The concepts introduced in this chapter—sigmoid activation, log-loss, and softmax—form the foundation for understanding neural networks, where these functions appear as building blocks in more complex architectures. Logistic regression remains a valuable tool for its simplicity, interpretability, and effectiveness on linearly separable problems.

Key Takeaways

  1. The sigmoid function maps any real number to the interval [0, 1], enabling probabilistic interpretation
  2. Logistic regression applies sigmoid transformation to a linear combination of features for binary classification
  3. Log-loss (binary cross-entropy) measures the quality of probability predictions and is minimized during training
  4. Maximum likelihood estimation provides the theoretical foundation for learning logistic regression parameters
  5. One-vs-all and one-vs-one are strategies for extending binary classifiers to multiclass problems
  6. The softmax function generalizes sigmoid to multiple classes, producing a probability distribution over \(K\) classes
  7. Regularization (controlled by parameter C) balances model complexity and generalization
  8. Logistic regression works best for linearly separable problems but can be extended with polynomial features or combined with other methods

Further Reading

  • Hastie, T., Tibshirani, R., & Friedman, J. (2009). The Elements of Statistical Learning (Chapter 4: Linear Methods for Classification)
  • Bishop, C. M. (2006). Pattern Recognition and Machine Learning (Chapter 4: Linear Models for Classification)
  • Murphy, K. P. (2012). Machine Learning: A Probabilistic Perspective (Chapter 8: Logistic Regression)
  • Scikit-learn documentation: Logistic Regression

Exercises

  1. Sigmoid Properties: Prove that the sigmoid function \(\sigma(z) = \frac{1}{1+e^{-z}}\) has the derivative \(\sigma'(z) = \sigma(z)(1-\sigma(z))\). Why is this property useful for gradient-based optimization?

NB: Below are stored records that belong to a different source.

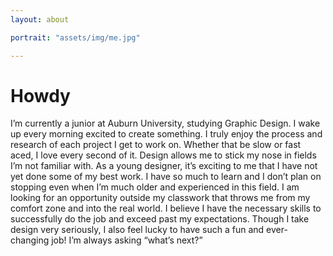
 ```yaml
---
layout: about

portrait: "assets/img/me.jpg"

---
```


# Howdy

I’m currently a junior at Auburn University, studying Graphic Design. I wake up every morning excited to create something. I truly enjoy the process and research of each project I get to work on. Whether that be slow or fast  aced, I love every second of it. Design allows me to stick my nose in fields I’m not familiar with. As a young designer, it’s exciting to me that I have not yet done some of my best work. I have so much to learn and I don’t plan on stopping even when I’m much older and experienced in this field. I am looking for an opportunity outside my classwork that throws me from my comfort zone and into the real world. I believe I have the necessary skills to successfully do the job and exceed past my expectations. Though I take design very seriously, I also feel lucky to have such a fun and ever-changing job! I’m always asking “what’s next?”

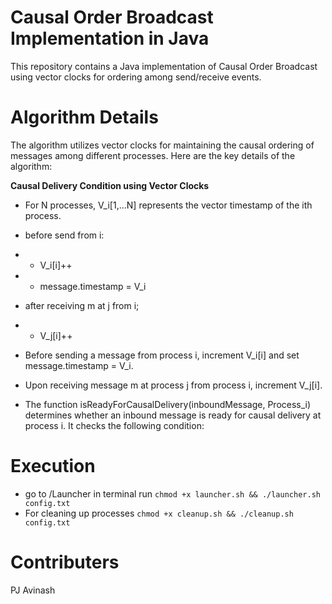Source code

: # Causal Order Broadcast Implementation in Java
This repository contains a Java implementation of Causal Order Broadcast using vector clocks for ordering among send/receive events.

# Algorithm Details
The algorithm utilizes vector clocks for maintaining the causal ordering of messages among different processes. Here are the key details of the algorithm:

**Causal Delivery Condition using Vector Clocks**
- For N processes, V_i[1,...N] represents the vector timestamp of the ith process.
- before send from i: 
- - V_i[i]++
- - message.timestamp = V_i

- after receiving m at j from i;
- - V_j[i]++

- Before sending a message from process i, increment V_i[i] and set message.timestamp = V_i.
- Upon receiving message m at process j from process i, increment V_j[i].
- The function isReadyForCausalDelivery(inboundMessage, Process_i) determines whether an inbound message is ready for causal delivery at process i. It checks the following condition:

# Execution
- go to /Launcher in terminal run 
```chmod +x launcher.sh && ./launcher.sh config.txt```
- For cleaning up processes 
```chmod +x cleanup.sh && ./cleanup.sh config.txt```

# Contributers
PJ Avinash










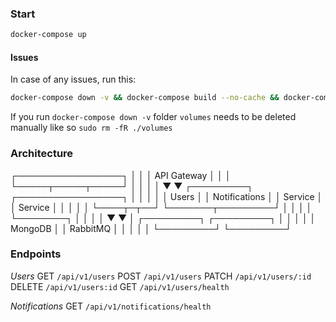 ### Start
```bash
docker-compose up
```

#### Issues

In case of any issues, run this:

```bash
docker-compose down -v && docker-compose build --no-cache && docker-compose up
```

If you run `docker-compose down -v` folder `volumes` needs to be deleted manually like so `sudo rm -fR ./volumes`

### Architecture

┌─────────────────┐
│                 │
│   API Gateway   │
│                 │
└─────┬─────┬─────┘
      │     │
      │     │
      ▼     ▼
┌─────────┐ ┌─────────────────┐
│         │ │                 │
│  Users  │ │  Notifications  │
│ Service │ │     Service     │
│         │ │                 │
└────┬─┬──┘ └───────┬─────────┘
     │ │            │
     │ └────────┐   │
     │          │   │
     ▼          ▼   │
┌─────────┐ ┌─────────┐
│         │ │         │
│ MongoDB │ │ RabbitMQ │
│         │ │         │
└─────────┘ └─────────┘

### Endpoints

*Users*
GET `/api/v1/users`
POST `/api/v1/users`
PATCH `/api/v1/users/:id`
DELETE `/api/v1/users:id`
GET `/api/v1/users/health`

*Notifications*
GET `/api/v1/notifications/health`


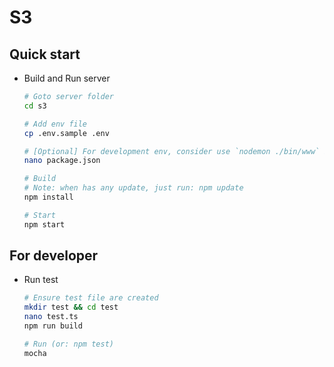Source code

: # S3


## Quick start

- Build and Run server

	```bash
	# Goto server folder
	cd s3

	# Add env file
	cp .env.sample .env

	# [Optional] For development env, consider use `nodemon ./bin/www` instead of `node ./bin/www`
	nano package.json

	# Build
	# Note: when has any update, just run: npm update
	npm install

	# Start
	npm start
	```

## For developer

- Run test

	```bash
	# Ensure test file are created
	mkdir test && cd test
	nano test.ts
	npm run build

	# Run (or: npm test)
	mocha
	```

  2. Log-Loss Calculation: Given three predictions: (true=1, predicted=0.8), (true=0, predicted=0.3), (true=1, predicted=0.6), calculate the average log-loss. Which prediction contributes most to the loss?

  3. Multiclass Comparison: Implement logistic regression on a dataset with 5 classes using both one-vs-all and softmax strategies. Compare training time, prediction time, and accuracy. Under what conditions might one approach be preferable?

  4. Feature Scaling Impact: Train logistic regression on the Iris dataset with and without feature standardization. Compare convergence speed and final accuracy. Explain the differences.

  5. Regularization Tuning: Use grid search with cross-validation to find the optimal C parameter for logistic regression on a high-dimensional dataset. Plot the relationship between C and cross-validation score.

  6. Coefficient Interpretation: Train a logistic regression model and interpret the sign and magnitude of each coefficient. Create a visualization showing feature importance based on coefficient values.